Me quedé mudo, y ante mi descortesía, se metió de nuevo en el armario. No pude
más que levantarme y abrir la puerta del mueble, hacer para un lado y para otro las perchas,
buscar en vano.
A la madrugada siguiente, a la misma hora, la mujer reapareció y me hizo
idéntica pregunta.
En esa ocasión, tras observarla detenidamente —era pelirroja, de ojos grises y
tenía un lunar en el pómulo izquierdo—, atiné a decirle que no sabía, y volvió a marcharse.
A la
noche siguiente mudé el pijama por mi mejor traje y un ramo de flores. Puntualmente, la extraña
salió del armario y formuló su acostumbrada consulta.

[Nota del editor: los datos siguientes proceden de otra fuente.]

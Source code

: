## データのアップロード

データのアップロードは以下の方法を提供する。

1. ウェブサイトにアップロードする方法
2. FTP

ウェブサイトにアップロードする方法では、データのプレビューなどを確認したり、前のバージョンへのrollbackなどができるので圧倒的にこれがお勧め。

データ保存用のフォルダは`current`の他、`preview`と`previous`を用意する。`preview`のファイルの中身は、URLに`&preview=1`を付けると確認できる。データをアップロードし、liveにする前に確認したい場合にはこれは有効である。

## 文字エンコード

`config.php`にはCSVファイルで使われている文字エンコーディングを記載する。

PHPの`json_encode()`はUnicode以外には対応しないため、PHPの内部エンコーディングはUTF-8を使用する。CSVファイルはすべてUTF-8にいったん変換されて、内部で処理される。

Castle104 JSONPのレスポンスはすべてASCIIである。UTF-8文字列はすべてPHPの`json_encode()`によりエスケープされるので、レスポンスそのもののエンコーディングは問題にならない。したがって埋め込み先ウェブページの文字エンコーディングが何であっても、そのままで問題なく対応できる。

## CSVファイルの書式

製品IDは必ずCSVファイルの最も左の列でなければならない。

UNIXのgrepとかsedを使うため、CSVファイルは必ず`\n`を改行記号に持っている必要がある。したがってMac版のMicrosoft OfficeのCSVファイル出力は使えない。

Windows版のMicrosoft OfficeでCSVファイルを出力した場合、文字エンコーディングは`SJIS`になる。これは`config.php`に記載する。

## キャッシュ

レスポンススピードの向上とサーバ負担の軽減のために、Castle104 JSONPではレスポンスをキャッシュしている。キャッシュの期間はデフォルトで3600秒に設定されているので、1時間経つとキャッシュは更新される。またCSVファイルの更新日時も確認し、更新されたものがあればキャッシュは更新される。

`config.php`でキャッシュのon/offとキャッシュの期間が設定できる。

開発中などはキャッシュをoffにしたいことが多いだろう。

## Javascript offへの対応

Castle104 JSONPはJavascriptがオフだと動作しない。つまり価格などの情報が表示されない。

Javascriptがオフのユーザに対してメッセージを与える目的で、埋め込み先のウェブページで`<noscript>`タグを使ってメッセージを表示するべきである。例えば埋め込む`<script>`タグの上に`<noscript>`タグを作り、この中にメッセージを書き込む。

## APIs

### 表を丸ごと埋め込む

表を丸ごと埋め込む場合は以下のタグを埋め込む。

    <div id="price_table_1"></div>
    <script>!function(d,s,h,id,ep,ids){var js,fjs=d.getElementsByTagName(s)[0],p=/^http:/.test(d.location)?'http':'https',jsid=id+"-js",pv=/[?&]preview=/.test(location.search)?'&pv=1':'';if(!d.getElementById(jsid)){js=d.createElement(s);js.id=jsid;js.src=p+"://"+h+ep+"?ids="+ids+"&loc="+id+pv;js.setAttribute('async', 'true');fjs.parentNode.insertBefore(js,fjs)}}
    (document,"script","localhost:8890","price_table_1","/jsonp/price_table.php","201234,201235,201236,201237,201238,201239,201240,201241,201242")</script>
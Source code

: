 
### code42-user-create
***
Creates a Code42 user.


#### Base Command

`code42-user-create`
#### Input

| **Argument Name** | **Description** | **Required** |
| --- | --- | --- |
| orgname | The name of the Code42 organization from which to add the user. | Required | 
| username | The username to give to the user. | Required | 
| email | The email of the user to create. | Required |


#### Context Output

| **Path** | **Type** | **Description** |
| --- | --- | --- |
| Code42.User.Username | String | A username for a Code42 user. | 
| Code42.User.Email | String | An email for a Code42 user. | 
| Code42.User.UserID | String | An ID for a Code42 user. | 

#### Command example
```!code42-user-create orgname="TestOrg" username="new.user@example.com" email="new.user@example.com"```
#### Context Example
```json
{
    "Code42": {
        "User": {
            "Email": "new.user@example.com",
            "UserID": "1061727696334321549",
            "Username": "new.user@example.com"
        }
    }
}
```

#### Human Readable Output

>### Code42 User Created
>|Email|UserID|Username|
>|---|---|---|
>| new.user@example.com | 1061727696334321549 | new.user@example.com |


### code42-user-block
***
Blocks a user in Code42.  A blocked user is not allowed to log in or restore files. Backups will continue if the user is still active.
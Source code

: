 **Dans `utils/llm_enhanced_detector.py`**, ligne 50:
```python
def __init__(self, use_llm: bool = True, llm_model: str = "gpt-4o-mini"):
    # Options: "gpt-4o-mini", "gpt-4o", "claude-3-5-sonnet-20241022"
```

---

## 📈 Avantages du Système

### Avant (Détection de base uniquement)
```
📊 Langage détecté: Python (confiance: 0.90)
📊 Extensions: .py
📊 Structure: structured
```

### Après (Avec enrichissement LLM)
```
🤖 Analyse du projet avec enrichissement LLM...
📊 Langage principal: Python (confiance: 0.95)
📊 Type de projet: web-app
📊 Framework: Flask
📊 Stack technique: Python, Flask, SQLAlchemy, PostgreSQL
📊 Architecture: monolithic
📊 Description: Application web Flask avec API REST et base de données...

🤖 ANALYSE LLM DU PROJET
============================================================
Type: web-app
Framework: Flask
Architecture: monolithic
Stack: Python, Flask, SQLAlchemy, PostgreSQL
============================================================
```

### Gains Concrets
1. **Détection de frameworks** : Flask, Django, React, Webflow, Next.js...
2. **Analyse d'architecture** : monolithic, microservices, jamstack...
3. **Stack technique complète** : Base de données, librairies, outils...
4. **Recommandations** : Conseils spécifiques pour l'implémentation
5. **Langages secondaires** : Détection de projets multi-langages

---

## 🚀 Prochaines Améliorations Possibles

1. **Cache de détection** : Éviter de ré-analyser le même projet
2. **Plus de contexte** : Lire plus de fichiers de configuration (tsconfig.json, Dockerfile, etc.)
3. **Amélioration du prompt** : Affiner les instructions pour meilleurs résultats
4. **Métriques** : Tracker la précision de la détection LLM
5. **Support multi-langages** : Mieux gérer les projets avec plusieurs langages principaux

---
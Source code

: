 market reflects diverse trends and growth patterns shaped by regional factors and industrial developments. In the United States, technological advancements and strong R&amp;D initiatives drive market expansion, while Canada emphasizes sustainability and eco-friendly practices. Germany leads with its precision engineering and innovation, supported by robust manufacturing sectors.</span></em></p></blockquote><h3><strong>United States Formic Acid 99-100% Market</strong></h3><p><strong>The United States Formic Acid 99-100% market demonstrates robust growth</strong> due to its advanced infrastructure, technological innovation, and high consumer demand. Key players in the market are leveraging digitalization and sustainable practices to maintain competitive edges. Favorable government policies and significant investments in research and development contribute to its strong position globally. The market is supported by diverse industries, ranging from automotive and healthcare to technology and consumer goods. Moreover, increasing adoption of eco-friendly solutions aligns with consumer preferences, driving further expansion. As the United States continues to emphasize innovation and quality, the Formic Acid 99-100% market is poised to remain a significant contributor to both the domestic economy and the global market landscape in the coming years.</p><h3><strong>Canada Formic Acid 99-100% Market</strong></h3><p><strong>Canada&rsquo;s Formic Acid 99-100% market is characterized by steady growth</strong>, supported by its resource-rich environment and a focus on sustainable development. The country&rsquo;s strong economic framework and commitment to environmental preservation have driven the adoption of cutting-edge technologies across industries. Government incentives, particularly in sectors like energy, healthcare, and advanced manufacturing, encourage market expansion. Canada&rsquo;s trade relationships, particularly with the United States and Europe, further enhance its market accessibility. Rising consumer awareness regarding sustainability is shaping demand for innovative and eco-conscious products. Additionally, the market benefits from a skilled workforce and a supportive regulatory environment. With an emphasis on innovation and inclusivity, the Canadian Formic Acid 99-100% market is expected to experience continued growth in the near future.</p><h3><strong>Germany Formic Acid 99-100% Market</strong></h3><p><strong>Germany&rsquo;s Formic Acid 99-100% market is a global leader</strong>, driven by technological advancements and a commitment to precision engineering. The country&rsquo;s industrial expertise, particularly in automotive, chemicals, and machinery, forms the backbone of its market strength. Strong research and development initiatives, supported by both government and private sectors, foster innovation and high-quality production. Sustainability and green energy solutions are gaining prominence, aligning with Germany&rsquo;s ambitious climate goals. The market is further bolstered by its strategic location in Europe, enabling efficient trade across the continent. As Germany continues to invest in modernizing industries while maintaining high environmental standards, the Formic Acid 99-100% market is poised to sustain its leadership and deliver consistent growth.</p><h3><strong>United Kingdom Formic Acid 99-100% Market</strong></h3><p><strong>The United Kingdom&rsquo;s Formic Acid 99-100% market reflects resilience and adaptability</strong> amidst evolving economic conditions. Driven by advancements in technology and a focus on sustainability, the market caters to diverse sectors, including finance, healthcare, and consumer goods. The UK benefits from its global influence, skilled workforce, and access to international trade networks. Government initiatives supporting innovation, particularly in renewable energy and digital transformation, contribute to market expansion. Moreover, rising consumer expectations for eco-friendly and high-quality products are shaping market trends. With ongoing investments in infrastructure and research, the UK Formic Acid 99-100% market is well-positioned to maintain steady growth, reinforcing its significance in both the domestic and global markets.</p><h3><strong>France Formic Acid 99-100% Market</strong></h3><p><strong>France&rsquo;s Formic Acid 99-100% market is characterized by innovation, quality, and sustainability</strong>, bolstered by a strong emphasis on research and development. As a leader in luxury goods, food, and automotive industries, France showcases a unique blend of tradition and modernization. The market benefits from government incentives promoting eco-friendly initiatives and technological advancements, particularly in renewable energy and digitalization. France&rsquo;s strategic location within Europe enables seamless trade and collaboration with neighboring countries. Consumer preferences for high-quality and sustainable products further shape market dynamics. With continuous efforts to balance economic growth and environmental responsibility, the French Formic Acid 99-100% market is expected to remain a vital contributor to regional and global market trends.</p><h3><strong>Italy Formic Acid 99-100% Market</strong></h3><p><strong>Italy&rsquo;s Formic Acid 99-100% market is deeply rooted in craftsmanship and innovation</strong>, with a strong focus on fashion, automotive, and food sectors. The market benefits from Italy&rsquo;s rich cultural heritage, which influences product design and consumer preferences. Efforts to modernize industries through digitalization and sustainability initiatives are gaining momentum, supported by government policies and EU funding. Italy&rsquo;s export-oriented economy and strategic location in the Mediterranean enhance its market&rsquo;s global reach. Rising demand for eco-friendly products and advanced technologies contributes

Le reiteré que lo ignoraba, pero enseguida
añadí que si yo fuera un tren, y ella aguardara mi paso, ni volando las vías lograrían retrasarme, y
le extendí el ramo de rosas rojas; entonces adornó su cabello con una de las flores y comenzamos
a charlar.
Durante varias semanas se continuaron nuestros encuentros al pie del armario: unas
veces bailábamos; otras, organizábamos picnics nocturnos; siempre reíamos.
Una madrugada,
imprevistamente, me reveló que su boleto se vencía esa misma noche y que ya no volveríamos a
vernos.
Cabizbaja me preguntó si la echaría de menos. Sonreí.
Cuando la puerta del armario se
cerró a nuestras espaldas, aún alcanzamos a oír el silbato del tren en la lejanía.